US dollar down on government shutdown, but could it rebound anyway?
Fawad Razaqzada January 22, 2018 8:06 AM
The market’s main focus remains fixated on developments in Washington. The dollar has started the new week on the back foot as US politicians failed to break a stalemate on a stopgap bill needed to fund the government at the weekend. As a result, the shutdown has dragged into its third day, raising doubts over a March Federal Reserve rate hike. The uncertainty has also weighed on stocks with US index futures being slightly lower at the time of this writing. The fact that neither the dollar nor the stock markets have sold off heavily yet means investors are probably still hopeful – maybe rightly so – that there will be some sort of a resolution in Washington soon. If that’s proven to be the case then we could see a speedy recovery in both markets. Meanwhile the economic calendar is quite quiet today, which means the focus will remain on Capitol Hill. But the rest of the week will be busier as we will have Bank of Japan and the European Central Bank rate decisions, as well as a few important macro pointers to look forward to.
Will Bank of Japan help relieve pressure on the dollar?

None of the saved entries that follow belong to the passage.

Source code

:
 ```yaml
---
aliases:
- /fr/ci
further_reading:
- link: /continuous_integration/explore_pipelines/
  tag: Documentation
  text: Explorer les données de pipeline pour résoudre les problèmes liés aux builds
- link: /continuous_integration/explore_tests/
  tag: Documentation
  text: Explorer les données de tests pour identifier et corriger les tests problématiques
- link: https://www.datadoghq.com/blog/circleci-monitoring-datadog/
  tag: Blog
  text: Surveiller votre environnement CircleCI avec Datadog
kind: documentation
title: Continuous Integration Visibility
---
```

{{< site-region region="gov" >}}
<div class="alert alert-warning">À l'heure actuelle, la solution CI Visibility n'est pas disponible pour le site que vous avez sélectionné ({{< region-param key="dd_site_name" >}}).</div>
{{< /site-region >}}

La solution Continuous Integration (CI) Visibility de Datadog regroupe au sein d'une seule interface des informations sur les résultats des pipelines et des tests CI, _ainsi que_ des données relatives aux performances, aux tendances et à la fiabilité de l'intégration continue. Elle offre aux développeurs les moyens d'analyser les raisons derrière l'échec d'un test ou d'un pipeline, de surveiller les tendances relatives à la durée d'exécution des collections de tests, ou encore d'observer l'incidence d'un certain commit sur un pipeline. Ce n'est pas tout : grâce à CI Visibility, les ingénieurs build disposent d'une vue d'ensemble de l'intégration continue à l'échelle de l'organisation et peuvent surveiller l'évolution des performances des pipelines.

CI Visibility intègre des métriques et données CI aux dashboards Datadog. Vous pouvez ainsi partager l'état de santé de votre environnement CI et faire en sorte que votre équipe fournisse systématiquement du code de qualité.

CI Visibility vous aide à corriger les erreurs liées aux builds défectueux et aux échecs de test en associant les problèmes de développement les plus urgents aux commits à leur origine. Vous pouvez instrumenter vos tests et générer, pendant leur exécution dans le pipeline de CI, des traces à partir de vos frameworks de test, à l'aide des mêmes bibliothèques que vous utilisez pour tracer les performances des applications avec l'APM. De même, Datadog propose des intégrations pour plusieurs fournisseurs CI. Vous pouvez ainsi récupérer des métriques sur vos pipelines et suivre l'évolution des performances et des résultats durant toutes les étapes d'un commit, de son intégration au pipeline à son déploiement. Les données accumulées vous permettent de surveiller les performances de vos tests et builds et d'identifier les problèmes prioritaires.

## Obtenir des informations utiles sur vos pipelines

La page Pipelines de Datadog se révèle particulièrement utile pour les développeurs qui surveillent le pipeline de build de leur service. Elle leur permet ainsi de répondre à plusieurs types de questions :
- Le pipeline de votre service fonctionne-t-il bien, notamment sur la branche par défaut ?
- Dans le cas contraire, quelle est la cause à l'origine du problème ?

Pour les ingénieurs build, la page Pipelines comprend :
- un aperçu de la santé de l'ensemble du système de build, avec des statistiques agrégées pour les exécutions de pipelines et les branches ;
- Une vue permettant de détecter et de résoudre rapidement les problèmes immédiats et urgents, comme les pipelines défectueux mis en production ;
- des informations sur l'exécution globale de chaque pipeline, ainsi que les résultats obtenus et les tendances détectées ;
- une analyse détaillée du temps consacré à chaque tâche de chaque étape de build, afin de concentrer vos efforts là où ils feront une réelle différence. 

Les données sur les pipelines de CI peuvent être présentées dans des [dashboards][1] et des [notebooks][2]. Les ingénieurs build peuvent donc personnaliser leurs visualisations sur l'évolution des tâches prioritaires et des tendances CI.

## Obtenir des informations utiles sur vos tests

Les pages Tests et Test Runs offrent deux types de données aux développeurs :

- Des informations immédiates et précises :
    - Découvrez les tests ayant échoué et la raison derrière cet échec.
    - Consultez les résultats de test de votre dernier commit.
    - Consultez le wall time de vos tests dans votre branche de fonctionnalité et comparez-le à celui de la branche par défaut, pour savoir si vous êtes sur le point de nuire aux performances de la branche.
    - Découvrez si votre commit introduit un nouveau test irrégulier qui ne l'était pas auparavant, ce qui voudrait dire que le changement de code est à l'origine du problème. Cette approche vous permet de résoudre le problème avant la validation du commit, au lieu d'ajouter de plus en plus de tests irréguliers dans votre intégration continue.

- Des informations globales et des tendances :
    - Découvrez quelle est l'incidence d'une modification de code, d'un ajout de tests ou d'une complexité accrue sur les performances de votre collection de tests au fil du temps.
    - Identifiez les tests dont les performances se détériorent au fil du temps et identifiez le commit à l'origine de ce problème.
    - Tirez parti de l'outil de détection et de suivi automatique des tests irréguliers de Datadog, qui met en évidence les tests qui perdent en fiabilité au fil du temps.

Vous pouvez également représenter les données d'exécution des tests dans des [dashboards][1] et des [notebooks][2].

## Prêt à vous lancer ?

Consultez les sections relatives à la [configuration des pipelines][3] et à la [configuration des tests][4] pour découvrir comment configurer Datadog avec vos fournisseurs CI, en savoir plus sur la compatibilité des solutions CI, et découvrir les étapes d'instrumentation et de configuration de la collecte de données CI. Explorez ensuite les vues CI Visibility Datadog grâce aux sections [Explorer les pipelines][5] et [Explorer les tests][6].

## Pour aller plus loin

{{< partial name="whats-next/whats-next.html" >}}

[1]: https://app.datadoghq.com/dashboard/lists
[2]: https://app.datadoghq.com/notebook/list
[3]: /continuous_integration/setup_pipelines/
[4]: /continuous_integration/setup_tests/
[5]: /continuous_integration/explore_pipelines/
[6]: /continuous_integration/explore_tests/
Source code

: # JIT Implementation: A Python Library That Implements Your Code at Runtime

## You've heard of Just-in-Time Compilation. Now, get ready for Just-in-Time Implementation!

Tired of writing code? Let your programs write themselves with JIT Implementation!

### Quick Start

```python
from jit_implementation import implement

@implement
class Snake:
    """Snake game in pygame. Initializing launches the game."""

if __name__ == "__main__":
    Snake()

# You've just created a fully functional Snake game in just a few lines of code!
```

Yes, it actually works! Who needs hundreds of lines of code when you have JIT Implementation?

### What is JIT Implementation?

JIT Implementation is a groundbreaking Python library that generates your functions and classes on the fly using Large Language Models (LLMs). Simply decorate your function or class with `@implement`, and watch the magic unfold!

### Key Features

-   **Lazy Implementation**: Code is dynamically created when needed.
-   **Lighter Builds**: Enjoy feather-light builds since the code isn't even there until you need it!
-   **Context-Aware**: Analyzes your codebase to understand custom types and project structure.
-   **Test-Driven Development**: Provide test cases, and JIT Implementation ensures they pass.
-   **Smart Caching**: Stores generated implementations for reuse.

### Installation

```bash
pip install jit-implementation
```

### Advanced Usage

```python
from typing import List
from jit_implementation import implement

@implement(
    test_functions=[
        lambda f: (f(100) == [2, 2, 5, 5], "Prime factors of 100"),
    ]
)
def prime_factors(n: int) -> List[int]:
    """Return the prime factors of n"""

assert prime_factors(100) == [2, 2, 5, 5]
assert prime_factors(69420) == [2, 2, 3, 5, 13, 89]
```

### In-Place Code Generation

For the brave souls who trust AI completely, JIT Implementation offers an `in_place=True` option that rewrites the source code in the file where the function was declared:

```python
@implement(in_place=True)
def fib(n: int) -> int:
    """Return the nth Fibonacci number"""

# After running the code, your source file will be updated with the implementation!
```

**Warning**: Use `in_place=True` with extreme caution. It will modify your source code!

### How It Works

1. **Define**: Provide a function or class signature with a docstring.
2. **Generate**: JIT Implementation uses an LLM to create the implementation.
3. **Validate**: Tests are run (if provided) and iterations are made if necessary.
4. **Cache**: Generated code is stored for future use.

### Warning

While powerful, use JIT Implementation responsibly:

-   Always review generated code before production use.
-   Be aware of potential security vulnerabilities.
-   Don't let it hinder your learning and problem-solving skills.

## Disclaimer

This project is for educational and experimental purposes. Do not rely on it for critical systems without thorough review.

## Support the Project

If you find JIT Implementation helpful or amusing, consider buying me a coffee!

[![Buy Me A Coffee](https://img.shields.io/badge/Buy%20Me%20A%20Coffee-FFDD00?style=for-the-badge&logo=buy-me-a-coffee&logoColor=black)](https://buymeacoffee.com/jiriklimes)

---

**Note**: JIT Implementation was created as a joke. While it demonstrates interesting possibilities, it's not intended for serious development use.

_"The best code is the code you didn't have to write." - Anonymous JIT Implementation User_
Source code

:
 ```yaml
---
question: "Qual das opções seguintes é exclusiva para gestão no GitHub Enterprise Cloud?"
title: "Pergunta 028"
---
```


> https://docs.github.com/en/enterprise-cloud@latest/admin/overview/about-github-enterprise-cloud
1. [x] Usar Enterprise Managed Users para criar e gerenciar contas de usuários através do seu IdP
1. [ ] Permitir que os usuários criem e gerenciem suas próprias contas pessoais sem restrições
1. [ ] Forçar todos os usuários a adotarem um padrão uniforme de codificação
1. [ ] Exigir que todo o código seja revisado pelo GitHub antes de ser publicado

The Bank of Japan will issue its interest rate decision and monetary policy statement, and hold its press conference on Tuesday. The markets will be watching closely for any signs that the central bank may be looking to wind down its stimulus programme at some point in the foreseeable future after it unexpectedly reduced its purchases of Japanese government bonds recently. Speculators saw this a sign that the central bank may be leaning towards tighter monetary policy. Any further indication on Tuesday of stimulus reduction or an otherwise more hawkish Bank of Japan, could result in another boost for the yen. However, if the BoJ dismisses the importance of that QE taper and reaffirms that it will maintain its policy open wide then the yen could weaken as Japanese stocks probably march further higher. The resulting risk-on rally and yen weakness could boost the risk-sensitive USD/JPY pair. The latter could find additional boost from Capitol Hill, should US politicians sort out the mess they have created.
USD/JPY tests key support
So, there is a good possibility the USD/JPY may bounce back in the coming days. However from a purely technical stand point, price action is far from being bullish at the moment. But at around the 110.50 area, the USD/JPY is testing a key support zone anyway. The bulls would like to see a low form here, while the bears would be looking for a breakdown. Depending on which group of market participants will win the battle here, we could see a sizeable move in the direction of the break in the coming days. The short-term bias could turn bullish if and when the USD/JPY goes back above the most recent high at 111.45, for then we will have a short-term higher high in place. For the bears, meanwhile, a close below 110.00 could be the trigger that they need.